The input:

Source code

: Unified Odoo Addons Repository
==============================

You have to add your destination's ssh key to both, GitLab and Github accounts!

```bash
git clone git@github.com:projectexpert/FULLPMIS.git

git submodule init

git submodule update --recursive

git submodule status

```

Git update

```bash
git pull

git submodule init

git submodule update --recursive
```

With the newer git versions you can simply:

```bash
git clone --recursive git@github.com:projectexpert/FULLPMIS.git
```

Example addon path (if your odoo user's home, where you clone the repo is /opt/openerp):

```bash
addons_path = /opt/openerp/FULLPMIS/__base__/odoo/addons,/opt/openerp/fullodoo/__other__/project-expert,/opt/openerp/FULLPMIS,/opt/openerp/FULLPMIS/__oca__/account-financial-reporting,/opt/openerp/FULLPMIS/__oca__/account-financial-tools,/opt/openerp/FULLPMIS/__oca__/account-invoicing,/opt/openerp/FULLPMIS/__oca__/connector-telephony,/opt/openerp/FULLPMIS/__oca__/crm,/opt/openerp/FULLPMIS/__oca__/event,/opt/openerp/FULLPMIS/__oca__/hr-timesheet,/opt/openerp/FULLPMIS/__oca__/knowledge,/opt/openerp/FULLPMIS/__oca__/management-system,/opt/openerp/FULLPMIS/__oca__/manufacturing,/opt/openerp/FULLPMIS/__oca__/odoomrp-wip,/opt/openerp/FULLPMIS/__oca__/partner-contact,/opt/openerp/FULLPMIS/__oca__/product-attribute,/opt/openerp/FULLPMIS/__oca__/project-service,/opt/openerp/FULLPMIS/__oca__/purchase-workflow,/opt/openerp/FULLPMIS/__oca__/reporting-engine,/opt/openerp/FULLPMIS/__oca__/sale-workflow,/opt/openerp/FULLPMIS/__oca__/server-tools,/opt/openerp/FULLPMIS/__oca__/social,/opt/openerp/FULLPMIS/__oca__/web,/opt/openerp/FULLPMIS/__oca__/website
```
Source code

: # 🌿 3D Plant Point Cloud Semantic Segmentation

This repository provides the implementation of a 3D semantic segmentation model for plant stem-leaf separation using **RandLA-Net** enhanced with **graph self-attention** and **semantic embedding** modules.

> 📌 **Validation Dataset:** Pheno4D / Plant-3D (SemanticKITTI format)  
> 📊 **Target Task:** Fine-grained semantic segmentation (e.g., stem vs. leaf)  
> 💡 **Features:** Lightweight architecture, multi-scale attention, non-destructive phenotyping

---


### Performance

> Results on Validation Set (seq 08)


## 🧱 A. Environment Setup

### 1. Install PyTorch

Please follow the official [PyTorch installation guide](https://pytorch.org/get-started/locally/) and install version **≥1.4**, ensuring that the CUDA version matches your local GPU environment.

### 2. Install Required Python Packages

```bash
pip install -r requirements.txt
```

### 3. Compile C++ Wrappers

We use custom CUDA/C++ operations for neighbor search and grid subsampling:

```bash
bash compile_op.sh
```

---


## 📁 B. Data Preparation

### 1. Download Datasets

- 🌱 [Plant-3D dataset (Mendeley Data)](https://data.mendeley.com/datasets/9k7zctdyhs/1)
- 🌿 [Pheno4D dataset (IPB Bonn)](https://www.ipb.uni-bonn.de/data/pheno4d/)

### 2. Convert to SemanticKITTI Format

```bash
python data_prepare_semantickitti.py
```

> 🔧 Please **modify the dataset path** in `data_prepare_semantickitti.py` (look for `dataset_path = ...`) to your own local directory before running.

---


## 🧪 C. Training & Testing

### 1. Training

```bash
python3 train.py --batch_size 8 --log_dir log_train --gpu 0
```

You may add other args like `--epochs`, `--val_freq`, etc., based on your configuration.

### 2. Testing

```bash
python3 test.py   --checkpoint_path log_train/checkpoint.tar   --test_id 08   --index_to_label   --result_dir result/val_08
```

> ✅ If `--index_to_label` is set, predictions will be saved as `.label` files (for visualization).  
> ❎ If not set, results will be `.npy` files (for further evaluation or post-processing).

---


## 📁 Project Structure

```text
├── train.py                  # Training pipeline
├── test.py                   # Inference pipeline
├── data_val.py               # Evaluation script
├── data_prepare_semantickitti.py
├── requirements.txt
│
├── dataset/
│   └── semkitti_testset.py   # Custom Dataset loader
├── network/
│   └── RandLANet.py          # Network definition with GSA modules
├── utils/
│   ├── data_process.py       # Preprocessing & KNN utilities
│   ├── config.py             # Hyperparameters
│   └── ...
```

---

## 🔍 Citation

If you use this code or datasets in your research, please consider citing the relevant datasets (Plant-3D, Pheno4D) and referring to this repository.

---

* * *

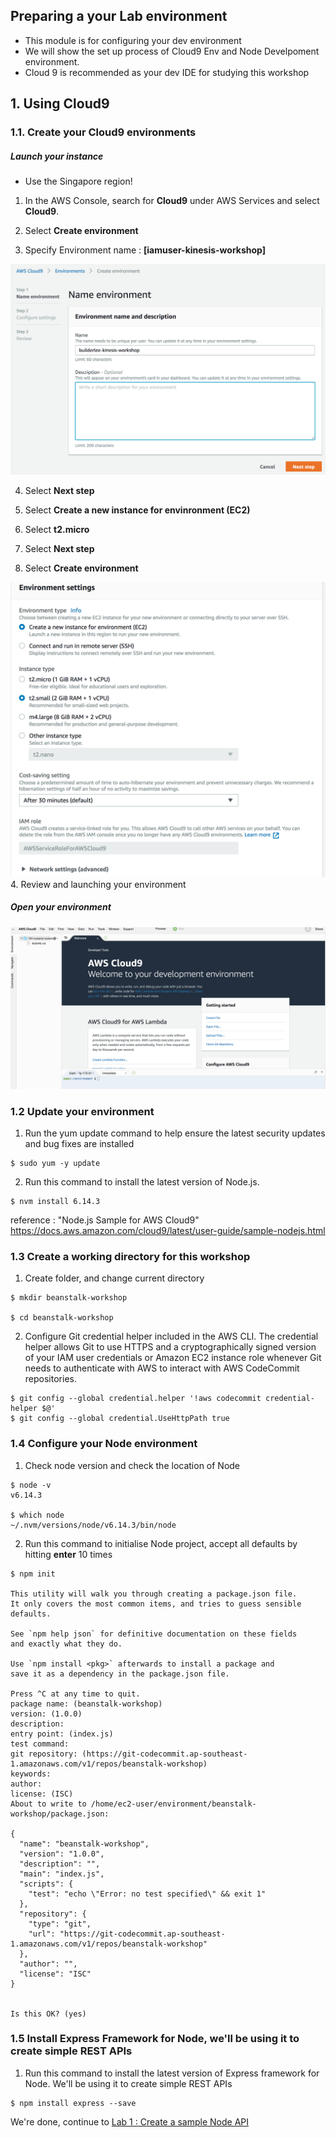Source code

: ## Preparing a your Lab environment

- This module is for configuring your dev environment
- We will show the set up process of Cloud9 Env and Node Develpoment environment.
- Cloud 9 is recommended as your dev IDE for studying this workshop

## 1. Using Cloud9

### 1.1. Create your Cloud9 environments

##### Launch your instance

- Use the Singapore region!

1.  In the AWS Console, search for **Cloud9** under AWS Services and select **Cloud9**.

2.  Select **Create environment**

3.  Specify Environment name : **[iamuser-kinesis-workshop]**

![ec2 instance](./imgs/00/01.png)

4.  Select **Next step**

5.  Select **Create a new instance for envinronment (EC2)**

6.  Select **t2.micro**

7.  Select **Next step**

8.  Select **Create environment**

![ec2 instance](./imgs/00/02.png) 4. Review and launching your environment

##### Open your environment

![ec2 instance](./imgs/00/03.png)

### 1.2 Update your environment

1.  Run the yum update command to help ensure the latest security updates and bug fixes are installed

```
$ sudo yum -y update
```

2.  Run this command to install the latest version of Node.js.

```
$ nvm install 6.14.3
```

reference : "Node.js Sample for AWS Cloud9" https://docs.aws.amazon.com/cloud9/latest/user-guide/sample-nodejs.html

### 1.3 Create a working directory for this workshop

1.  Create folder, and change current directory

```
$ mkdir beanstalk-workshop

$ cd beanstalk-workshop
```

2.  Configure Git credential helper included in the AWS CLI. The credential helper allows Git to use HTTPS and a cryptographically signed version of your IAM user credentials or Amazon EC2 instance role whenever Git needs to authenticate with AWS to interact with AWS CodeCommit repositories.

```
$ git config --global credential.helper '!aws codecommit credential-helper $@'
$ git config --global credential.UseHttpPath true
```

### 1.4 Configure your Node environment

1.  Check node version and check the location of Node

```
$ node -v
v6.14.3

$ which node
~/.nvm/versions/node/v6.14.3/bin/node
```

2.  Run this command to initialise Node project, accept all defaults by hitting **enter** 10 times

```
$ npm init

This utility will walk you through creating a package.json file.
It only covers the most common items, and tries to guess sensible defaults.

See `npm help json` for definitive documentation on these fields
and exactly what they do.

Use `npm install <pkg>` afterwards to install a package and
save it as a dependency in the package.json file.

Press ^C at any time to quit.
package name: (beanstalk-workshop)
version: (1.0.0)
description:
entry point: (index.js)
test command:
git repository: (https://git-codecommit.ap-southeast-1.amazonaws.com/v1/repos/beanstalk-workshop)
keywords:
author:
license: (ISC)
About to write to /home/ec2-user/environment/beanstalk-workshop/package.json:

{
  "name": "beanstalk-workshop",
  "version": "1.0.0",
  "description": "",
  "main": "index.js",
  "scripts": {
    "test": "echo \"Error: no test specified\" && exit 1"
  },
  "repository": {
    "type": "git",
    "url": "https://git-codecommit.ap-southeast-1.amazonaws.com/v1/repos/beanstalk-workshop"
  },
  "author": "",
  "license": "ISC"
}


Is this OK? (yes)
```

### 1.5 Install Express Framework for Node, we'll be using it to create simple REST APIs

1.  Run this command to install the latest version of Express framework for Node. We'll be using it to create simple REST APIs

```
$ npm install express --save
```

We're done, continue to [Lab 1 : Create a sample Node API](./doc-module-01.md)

Problem statement: Keeping every character as it is, restate the lines above that run from the line with "Sample for AWS" through the line with "### 1.5 Install", both included, and nothing else.

Written answer:
reference : "Node.js Sample for AWS Cloud9" https://docs.aws.amazon.com/cloud9/latest/user-guide/sample-nodejs.html

### 1.3 Create a working directory for this workshop

1.  Create folder, and change current directory

```
$ mkdir beanstalk-workshop

$ cd beanstalk-workshop
```

2.  Configure Git credential helper included in the AWS CLI. The credential helper allows Git to use HTTPS and a cryptographically signed version of your IAM user credentials or Amazon EC2 instance role whenever Git needs to authenticate with AWS to interact with AWS CodeCommit repositories.

```
$ git config --global credential.helper '!aws codecommit credential-helper $@'
$ git config --global credential.UseHttpPath true
```

### 1.4 Configure your Node environment

1.  Check node version and check the location of Node

```
$ node -v
v6.14.3

$ which node
~/.nvm/versions/node/v6.14.3/bin/node
```

2.  Run this command to initialise Node project, accept all defaults by hitting **enter** 10 times

```
$ npm init

This utility will walk you through creating a package.json file.
It only covers the most common items, and tries to guess sensible defaults.

See `npm help json` for definitive documentation on these fields
and exactly what they do.

Use `npm install <pkg>` afterwards to install a package and
save it as a dependency in the package.json file.

Press ^C at any time to quit.
package name: (beanstalk-workshop)
version: (1.0.0)
description:
entry point: (index.js)
test command:
git repository: (https://git-codecommit.ap-southeast-1.amazonaws.com/v1/repos/beanstalk-workshop)
keywords:
author:
license: (ISC)
About to write to /home/ec2-user/environment/beanstalk-workshop/package.json:

{
  "name": "beanstalk-workshop",
  "version": "1.0.0",
  "description": "",
  "main": "index.js",
  "scripts": {
    "test": "echo \"Error: no test specified\" && exit 1"
  },
  "repository": {
    "type": "git",
    "url": "https://git-codecommit.ap-southeast-1.amazonaws.com/v1/repos/beanstalk-workshop"
  },
  "author": "",
  "license": "ISC"
}


Is this OK? (yes)
```

### 1.5 Install Express Framework for Node, we'll be using it to create simple REST APIs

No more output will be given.